Data to examine below:

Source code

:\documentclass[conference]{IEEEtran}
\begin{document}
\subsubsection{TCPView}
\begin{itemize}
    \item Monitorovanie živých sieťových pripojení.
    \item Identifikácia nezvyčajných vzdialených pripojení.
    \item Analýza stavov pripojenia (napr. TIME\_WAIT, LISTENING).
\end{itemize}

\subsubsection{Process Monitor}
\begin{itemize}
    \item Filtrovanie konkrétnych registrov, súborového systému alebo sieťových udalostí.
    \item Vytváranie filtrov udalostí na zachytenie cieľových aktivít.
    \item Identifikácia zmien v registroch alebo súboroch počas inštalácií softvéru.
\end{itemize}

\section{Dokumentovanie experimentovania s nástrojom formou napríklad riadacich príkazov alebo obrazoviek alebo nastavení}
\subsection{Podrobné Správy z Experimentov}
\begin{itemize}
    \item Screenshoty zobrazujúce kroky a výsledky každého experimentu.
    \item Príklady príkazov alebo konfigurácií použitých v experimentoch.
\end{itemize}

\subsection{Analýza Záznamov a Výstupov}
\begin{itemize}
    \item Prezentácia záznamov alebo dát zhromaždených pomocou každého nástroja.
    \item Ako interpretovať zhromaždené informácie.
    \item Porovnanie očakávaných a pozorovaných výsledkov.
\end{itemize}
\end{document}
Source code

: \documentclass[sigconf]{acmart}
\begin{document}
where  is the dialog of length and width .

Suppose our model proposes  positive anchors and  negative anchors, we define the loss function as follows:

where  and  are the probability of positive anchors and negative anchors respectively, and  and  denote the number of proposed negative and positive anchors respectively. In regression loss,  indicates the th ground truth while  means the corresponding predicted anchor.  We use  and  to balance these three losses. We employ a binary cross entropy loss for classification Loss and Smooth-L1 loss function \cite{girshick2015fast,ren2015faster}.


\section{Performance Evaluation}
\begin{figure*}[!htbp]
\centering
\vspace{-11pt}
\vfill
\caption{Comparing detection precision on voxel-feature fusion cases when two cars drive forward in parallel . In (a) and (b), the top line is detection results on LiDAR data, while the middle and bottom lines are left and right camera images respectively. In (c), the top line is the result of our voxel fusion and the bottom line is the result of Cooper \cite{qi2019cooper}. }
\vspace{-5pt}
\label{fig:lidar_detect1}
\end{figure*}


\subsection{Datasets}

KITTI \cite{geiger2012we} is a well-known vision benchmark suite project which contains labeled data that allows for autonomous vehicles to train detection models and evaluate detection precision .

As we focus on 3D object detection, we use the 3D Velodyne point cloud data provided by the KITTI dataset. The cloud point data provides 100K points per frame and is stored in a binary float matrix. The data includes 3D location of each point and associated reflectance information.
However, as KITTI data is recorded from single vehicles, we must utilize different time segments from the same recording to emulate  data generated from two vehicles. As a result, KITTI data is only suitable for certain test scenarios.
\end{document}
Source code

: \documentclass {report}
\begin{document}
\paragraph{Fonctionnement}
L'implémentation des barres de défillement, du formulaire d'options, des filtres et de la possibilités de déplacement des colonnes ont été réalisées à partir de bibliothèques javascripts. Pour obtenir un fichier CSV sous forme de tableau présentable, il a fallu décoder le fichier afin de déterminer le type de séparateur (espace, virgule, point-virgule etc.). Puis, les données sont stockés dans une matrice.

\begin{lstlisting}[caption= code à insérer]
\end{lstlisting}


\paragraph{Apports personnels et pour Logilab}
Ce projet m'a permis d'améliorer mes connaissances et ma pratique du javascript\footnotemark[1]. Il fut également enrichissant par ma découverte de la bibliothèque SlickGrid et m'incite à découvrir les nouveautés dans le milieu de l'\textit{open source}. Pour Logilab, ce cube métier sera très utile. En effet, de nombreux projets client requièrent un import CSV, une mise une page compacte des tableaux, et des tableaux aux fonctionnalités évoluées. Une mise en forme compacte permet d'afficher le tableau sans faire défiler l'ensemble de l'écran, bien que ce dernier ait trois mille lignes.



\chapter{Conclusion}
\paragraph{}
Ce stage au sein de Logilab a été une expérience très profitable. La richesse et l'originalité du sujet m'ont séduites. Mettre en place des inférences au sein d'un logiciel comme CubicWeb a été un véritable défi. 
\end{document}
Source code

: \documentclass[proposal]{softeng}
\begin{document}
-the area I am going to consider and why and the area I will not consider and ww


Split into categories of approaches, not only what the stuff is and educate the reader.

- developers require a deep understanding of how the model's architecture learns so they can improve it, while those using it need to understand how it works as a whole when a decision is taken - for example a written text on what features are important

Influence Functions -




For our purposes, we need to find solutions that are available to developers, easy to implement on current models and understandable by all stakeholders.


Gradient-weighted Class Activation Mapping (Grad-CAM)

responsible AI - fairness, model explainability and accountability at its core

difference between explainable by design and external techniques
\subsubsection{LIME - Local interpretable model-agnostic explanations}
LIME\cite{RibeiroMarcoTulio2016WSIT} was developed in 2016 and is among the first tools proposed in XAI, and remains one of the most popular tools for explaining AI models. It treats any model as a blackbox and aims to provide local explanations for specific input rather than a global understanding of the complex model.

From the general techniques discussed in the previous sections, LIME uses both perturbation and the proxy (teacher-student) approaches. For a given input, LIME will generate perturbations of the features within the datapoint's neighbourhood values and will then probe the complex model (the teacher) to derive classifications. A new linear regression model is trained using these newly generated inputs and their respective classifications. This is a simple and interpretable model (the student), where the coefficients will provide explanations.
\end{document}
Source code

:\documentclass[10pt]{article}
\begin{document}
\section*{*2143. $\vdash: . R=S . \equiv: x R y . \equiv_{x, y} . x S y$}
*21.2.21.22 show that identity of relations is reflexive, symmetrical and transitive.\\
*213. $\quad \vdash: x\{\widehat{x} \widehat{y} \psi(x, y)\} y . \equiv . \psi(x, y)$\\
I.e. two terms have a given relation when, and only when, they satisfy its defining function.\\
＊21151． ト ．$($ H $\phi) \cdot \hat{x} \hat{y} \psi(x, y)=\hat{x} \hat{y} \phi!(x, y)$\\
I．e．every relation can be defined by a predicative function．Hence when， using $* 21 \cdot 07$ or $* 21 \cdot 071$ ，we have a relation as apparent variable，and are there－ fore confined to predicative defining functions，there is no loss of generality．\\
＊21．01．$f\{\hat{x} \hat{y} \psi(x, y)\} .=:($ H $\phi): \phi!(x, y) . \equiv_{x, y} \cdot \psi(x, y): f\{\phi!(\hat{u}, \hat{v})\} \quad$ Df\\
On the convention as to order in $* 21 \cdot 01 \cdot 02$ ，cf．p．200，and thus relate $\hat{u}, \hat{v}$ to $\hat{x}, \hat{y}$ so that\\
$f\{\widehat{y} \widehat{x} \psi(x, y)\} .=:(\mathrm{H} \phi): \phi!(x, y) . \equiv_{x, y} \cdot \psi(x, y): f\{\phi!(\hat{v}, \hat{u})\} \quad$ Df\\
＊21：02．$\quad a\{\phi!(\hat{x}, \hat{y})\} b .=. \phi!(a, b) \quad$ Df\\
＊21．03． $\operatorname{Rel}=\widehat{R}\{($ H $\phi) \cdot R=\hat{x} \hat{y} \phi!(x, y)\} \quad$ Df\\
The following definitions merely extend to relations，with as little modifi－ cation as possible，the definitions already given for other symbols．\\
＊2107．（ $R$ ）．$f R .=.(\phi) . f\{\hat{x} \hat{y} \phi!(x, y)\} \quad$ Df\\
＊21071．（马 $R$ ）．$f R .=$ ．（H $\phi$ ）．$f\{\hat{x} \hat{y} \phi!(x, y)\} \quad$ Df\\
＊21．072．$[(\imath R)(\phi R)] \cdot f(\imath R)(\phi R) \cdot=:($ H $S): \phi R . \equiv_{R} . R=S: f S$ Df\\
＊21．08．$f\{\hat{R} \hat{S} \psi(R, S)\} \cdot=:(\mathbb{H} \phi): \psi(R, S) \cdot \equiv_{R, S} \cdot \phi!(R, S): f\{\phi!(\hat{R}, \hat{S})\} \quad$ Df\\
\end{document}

End of Data to examine.

■ Work item ■
All lines in the entries above that include "Analýza" should be found and copied.

■ Result for this exercise ■
    \item Analýza stavov pripojenia (napr. TIME\_WAIT, LISTENING).
\subsection{Analýza Záznamov a Výstupov}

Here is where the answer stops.